INFORMATION below:

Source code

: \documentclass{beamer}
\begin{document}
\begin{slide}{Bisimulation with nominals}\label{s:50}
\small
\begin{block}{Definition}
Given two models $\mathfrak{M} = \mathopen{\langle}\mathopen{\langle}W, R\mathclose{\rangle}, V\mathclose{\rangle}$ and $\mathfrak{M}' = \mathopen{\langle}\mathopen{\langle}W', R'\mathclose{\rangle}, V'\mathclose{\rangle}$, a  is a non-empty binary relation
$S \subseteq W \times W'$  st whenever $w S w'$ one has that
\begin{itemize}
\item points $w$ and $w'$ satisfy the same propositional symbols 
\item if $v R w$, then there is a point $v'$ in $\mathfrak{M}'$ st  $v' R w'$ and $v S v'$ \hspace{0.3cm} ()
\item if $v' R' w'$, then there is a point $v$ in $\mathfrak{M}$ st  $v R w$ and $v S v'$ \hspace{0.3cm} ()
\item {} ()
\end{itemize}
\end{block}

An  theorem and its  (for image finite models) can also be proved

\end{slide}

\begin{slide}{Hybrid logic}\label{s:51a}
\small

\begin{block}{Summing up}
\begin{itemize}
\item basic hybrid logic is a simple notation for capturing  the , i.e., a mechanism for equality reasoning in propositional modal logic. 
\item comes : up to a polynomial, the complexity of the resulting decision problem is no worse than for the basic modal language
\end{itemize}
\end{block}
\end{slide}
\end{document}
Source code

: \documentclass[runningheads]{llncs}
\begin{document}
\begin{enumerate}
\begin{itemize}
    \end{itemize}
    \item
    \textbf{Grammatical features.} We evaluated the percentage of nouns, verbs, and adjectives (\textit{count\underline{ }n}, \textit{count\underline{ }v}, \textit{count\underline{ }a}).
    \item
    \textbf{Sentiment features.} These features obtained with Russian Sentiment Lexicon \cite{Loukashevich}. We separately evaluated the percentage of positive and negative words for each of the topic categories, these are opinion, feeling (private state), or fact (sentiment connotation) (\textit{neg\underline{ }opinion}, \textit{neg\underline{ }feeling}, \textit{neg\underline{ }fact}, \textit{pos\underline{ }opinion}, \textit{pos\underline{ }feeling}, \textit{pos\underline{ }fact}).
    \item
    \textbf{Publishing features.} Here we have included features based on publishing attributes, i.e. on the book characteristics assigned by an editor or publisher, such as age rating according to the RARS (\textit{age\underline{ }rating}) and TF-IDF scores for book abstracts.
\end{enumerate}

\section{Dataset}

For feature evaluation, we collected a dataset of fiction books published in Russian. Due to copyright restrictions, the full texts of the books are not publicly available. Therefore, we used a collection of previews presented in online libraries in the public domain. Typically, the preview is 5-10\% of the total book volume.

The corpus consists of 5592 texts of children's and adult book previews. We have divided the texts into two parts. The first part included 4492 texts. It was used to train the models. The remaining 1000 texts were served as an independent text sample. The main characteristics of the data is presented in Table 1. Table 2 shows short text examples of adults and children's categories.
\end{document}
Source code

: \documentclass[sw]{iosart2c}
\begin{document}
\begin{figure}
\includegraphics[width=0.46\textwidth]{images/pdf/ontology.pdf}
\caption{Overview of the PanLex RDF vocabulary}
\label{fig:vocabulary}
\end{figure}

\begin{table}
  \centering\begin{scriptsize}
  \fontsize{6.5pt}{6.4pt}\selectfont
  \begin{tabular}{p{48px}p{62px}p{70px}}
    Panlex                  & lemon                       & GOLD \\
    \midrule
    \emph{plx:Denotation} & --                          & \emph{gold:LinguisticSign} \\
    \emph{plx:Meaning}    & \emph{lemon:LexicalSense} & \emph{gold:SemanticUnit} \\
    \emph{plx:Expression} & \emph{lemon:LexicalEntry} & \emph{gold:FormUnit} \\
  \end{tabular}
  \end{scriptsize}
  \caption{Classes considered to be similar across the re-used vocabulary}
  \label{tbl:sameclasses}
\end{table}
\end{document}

End of INFORMATION.

• **WORK INSTRUCTION**: Every entry in the data should be returned exactly.

• **WRITTEN REPLY**:
Source code

: \documentclass{beamer}
\begin{document}
\begin{slide}{Bisimulation with nominals}\label{s:50}
\small
\begin{block}{Definition}
Given two models $\mathfrak{M} = \mathopen{\langle}\mathopen{\langle}W, R\mathclose{\rangle}, V\mathclose{\rangle}$ and $\mathfrak{M}' = \mathopen{\langle}\mathopen{\langle}W', R'\mathclose{\rangle}, V'\mathclose{\rangle}$, a  is a non-empty binary relation
$S \subseteq W \times W'$  st whenever $w S w'$ one has that
\begin{itemize}
\item points $w$ and $w'$ satisfy the same propositional symbols 
\item if $v R w$, then there is a point $v'$ in $\mathfrak{M}'$ st  $v' R w'$ and $v S v'$ \hspace{0.3cm} ()
\item if $v' R' w'$, then there is a point $v$ in $\mathfrak{M}$ st  $v R w$ and $v S v'$ \hspace{0.3cm} ()
\item {} ()
\end{itemize}
\end{block}

An  theorem and its  (for image finite models) can also be proved

\end{slide}

\begin{slide}{Hybrid logic}\label{s:51a}
\small

\begin{block}{Summing up}
\begin{itemize}
\item basic hybrid logic is a simple notation for capturing  the , i.e., a mechanism for equality reasoning in propositional modal logic. 
\item comes : up to a polynomial, the complexity of the resulting decision problem is no worse than for the basic modal language
\end{itemize}
\end{block}
\end{slide}
\end{document}
Source code

: \documentclass[runningheads]{llncs}
\begin{document}
\begin{enumerate}
\begin{itemize}
    \end{itemize}
    \item
    \textbf{Grammatical features.} We evaluated the percentage of nouns, verbs, and adjectives (\textit{count\underline{ }n}, \textit{count\underline{ }v}, \textit{count\underline{ }a}).
    \item
    \textbf{Sentiment features.} These features obtained with Russian Sentiment Lexicon \cite{Loukashevich}. We separately evaluated the percentage of positive and negative words for each of the topic categories, these are opinion, feeling (private state), or fact (sentiment connotation) (\textit{neg\underline{ }opinion}, \textit{neg\underline{ }feeling}, \textit{neg\underline{ }fact}, \textit{pos\underline{ }opinion}, \textit{pos\underline{ }feeling}, \textit{pos\underline{ }fact}).
    \item
    \textbf{Publishing features.} Here we have included features based on publishing attributes, i.e. on the book characteristics assigned by an editor or publisher, such as age rating according to the RARS (\textit{age\underline{ }rating}) and TF-IDF scores for book abstracts.
\end{enumerate}

\section{Dataset}

For feature evaluation, we collected a dataset of fiction books published in Russian. Due to copyright restrictions, the full texts of the books are not publicly available. Therefore, we used a collection of previews presented in online libraries in the public domain. Typically, the preview is 5-10\% of the total book volume.

The corpus consists of 5592 texts of children's and adult book previews. We have divided the texts into two parts. The first part included 4492 texts. It was used to train the models. The remaining 1000 texts were served as an independent text sample. The main characteristics of the data is presented in Table 1. Table 2 shows short text examples of adults and children's categories.
\end{document}
Source code

: \documentclass[sw]{iosart2c}
\begin{document}
\begin{figure}
\includegraphics[width=0.46\textwidth]{images/pdf/ontology.pdf}
\caption{Overview of the PanLex RDF vocabulary}
\label{fig:vocabulary}
\end{figure}

\begin{table}
  \centering\begin{scriptsize}
  \fontsize{6.5pt}{6.4pt}\selectfont
  \begin{tabular}{p{48px}p{62px}p{70px}}
    Panlex                  & lemon                       & GOLD \\
    \midrule
    \emph{plx:Denotation} & --                          & \emph{gold:LinguisticSign} \\
    \emph{plx:Meaning}    & \emph{lemon:LexicalSense} & \emph{gold:SemanticUnit} \\
    \emph{plx:Expression} & \emph{lemon:LexicalEntry} & \emph{gold:FormUnit} \\
  \end{tabular}
  \end{scriptsize}
  \caption{Classes considered to be similar across the re-used vocabulary}
  \label{tbl:sameclasses}
\end{table}
\end{document}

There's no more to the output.